Kanako Tajima is a PhD candidate in the Department of Art History and Archaeology, where she specializes in the intersection of Japanese and American modern art. Her dissertation focuses on the transnational feminist art practice by women artists from Japan in the 1970s. Kanako received her MA in Japanese Studies from Sophia University and has held internships at the National Museum of Modern Art, Tokyo, and Yayoi Kusama Museum. Her scholarly work has been generously supported by the Weatherhead East Asian Institute, Turza Family Endowment Fund, and Fulbright Grant for Graduate Study. Most recently, she was awarded a research grant from the Schlesinger Library at the Harvard Radcliffe Institute for her dissertation research.

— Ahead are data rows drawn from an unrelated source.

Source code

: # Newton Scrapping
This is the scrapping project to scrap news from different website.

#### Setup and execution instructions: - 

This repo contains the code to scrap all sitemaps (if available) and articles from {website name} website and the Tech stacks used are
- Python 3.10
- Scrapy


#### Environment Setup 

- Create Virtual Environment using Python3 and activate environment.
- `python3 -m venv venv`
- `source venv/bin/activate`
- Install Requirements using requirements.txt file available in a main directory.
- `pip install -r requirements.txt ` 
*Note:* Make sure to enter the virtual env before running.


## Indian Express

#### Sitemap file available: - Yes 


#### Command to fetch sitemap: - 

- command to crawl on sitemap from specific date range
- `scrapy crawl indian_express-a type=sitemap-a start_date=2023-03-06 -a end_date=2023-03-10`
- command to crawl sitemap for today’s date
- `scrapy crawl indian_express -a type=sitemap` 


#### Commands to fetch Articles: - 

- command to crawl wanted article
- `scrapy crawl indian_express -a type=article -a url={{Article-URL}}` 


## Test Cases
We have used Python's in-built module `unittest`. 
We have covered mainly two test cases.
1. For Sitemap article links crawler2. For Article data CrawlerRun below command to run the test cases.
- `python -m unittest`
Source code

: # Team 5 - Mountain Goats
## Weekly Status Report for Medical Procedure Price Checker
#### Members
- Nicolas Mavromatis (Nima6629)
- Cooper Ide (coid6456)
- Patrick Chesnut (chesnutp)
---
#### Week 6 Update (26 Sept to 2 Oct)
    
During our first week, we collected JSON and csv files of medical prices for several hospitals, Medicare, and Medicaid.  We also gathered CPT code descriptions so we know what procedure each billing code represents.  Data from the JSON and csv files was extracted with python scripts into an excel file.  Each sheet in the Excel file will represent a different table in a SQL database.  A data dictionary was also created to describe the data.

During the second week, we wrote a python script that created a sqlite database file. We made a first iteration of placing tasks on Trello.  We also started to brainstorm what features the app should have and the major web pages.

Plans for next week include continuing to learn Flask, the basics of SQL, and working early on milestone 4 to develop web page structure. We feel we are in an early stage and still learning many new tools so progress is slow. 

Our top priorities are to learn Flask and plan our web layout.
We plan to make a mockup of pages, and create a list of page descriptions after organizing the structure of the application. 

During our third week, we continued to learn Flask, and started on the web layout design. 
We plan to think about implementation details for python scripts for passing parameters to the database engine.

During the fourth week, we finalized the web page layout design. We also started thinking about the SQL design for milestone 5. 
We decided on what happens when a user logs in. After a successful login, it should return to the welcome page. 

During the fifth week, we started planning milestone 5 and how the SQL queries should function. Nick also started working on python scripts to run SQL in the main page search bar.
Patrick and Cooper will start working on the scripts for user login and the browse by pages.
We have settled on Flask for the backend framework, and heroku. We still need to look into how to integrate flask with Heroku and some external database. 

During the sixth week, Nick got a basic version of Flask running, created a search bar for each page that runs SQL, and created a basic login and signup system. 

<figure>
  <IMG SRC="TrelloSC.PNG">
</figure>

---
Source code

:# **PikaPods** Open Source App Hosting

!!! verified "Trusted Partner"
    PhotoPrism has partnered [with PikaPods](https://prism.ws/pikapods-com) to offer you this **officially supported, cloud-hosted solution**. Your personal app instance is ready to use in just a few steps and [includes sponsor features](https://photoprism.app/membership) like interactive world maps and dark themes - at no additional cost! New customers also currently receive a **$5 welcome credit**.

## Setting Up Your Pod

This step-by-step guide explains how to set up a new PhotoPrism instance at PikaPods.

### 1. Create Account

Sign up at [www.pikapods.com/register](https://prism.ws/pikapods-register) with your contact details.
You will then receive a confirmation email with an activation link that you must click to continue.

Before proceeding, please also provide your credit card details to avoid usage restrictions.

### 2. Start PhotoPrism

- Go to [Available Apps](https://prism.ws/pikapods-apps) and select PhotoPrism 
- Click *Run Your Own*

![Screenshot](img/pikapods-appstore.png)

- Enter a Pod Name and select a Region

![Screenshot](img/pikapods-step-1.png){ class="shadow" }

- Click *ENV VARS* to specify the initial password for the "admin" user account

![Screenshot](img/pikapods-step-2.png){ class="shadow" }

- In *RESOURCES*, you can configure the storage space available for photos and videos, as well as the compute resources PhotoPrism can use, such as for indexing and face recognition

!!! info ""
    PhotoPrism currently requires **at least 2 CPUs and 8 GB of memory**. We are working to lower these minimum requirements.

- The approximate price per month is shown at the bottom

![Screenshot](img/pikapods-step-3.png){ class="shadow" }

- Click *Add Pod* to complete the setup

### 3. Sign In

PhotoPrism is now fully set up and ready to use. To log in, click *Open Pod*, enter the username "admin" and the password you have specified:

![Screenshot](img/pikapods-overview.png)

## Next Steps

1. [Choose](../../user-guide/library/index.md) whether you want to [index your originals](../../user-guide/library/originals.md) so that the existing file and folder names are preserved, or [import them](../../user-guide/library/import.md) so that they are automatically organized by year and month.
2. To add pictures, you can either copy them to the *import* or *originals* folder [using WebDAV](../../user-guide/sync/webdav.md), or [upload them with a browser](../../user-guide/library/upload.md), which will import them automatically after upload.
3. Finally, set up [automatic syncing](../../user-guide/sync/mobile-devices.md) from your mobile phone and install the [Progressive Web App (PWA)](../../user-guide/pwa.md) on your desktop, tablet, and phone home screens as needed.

Previous ISSG Graduate Fellows
Nikita Shepard is a PhD candidate in the department of history at Columbia University, researching gender, sexuality, and social movements in the modern United States. Their dissertation traces the history of public bathrooms and political struggles over access to them from the New Deal through the present. At Columbia, their teaching has covered LGBTQ history, sexuality studies, social and cultural theory, and histories of data and surveillance. Their writings and reviews have appeared in The Washington Post, The Oral History Journal, Social History, Western Historical Quarterly, American Nineteenth Century History, Black Perspectives, Information & Culture, Reviews in Digital Humanities, RFD Magazine, Spectrum South, and the anthology Queer Data Studies (University of Washington Press, 2023).
Connor Spencer is a Ph.D. candidate in the Department of English and Comparative Literature, where he is a co-convener for the Trans and Queer Theory Colloquium. His intellectual pursuits cluster around trans and queer theory, aesthetics, Marxism, critical theory, archival studies, the novel and narrative, and contemporary visual arts. He is interested in the role of typological thinking in 20th- and 21st-century queer cultural production, especially insofar as it mediates the means by which sexual subjects adjust to an incipient scene, imagined community, or sense of social possibility. Connor's previous research projects have covered artists that include Alvin Baltrop, David Wojnarowicz, and Gary Fisher, and he writes criticism for esse arts + opinions as a contributor. Outside of his role as an ISSG Fellow, Connor also serves as the Rapporteur for the University Seminar in Literary Theory. Connor received his B.A. in English and American Literature from New York University, and taught at a K-12 school prior to beginning graduate school. He warmly welcomes messages from students across the graduate division who are interested in the study of sexuality and gender at Columbia.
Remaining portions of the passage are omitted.